##### EXERCISE MATERIAL #####
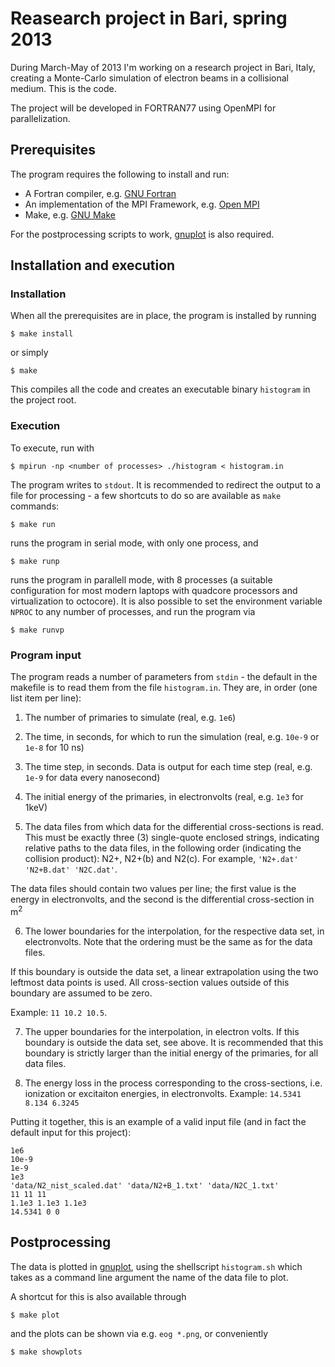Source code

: Reasearch project in Bari, spring 2013
===============

During March-May of 2013 I'm working on a research project in Bari, Italy, creating a Monte-Carlo simulation of electron beams in a collisional medium. This is the code.

The project will be developed in FORTRAN77 using OpenMPI for parallelization.

## Prerequisites

The program requires the following to install and run:

  * A Fortran compiler, e.g. [GNU Fortran](http://gcc.gnu.org/fortran/)
  * An implementation of the MPI Framework, e.g. [Open MPI](http://www.open-mpi.org/)
  * Make, e.g. [GNU Make](http://www.gnu.org/software/make/)

For the postprocessing scripts to work, [gnuplot](http://www.gnuplot.info/) is also required.

## Installation and execution

### Installation

When all the prerequisites are in place, the program is installed by running

    $ make install

or simply

    $ make

This compiles all the code and creates an executable binary `histogram` in the project root. 

### Execution

To execute, run with

    $ mpirun -np <number of processes> ./histogram < histogram.in

The program writes to `stdout`. It is recommended to redirect the output to a file for processing - a few shortcuts to do so are available as `make` commands:

    $ make run

runs the program in serial mode, with only one process, and 

    $ make runp

runs the program in parallell mode, with 8 processes (a suitable configuration for most modern laptops with quadcore processors and virtualization to octocore). It is also possible to set the environment variable `NPROC` to any number of processes, and run the program via

    $ make runvp

### Program input

The program reads a number of parameters from `stdin` - the default in the makefile is to read them from the file `histogram.in`. They are, in order (one list item per line):

  1. The number of primaries to simulate (real, e.g. `1e6`)

  2. The time, in seconds, for which to run the simulation (real, e.g. `10e-9` or `1e-8` for 10 ns)

  3. The time step, in seconds. Data is output for each time step (real, e.g. `1e-9` for data every nanosecond)

  4. The initial energy of the primaries, in electronvolts (real, e.g. `1e3` for 1keV)

  5. The data files from which data for the differential cross-sections is read. This must be exactly three (3) single-quote enclosed strings, indicating relative paths to the data files, in the following order (indicating the collision product): N2+, N2+(b) and N2(c). For example, `'N2+.dat' 'N2+B.dat' 'N2C.dat'`.

  The data files should contain two values per line; the first value is the energy in electronvolts, and the second is the differential cross-section in m<sup>2</sup>

  6. The lower boundaries for the interpolation, for the respective data set, in electronvolts. Note that the ordering must be the same as for the data files.

  If this boundary is outside the data set, a linear extrapolation using the two leftmost data points is used. All cross-section values outside of this boundary are assumed to be zero.

  Example: `11 10.2 10.5`.

  
  7. The upper boundaries for the interpolation, in electron volts. If this boundary is outside the data set, see above. It is recommended that this boundary is strictly larger than the initial energy of the primaries, for all data files.

  8. The energy loss in the process corresponding to the cross-sections, i.e. ionization or excitaiton energies, in electronvolts. Example: `14.5341 8.134 6.3245`

Putting it together, this is an example of a valid input file (and in fact the default input for this project):

    1e6
    10e-9
    1e-9
    1e3
    'data/N2_nist_scaled.dat' 'data/N2+B_1.txt' 'data/N2C_1.txt'
    11 11 11
    1.1e3 1.1e3 1.1e3
    14.5341 0 0


## Postprocessing

The data is plotted in [gnuplot](http://www.gnuplot.info/), using the shellscript `histogram.sh` which takes as a command line argument the name of the data file to plot.

A shortcut for this is also available through

    $ make plot

and the plots can be shown via e.g. `eog *.png`, or conveniently

    $ make showplots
#####
[AIM OF THE TASK]
Where the string "differential" occurs in the data, return the whole line.

[TASK OUTPUT]
  5. The data files from which data for the differential cross-sections is read. This must be exactly three (3) single-quote enclosed strings, indicating relative paths to the data files, in the following order (indicating the collision product): N2+, N2+(b) and N2(c). For example, `'N2+.dat' 'N2+B.dat' 'N2C.dat'`.
  The data files should contain two values per line; the first value is the energy in electronvolts, and the second is the differential cross-section in m<sup>2</sup>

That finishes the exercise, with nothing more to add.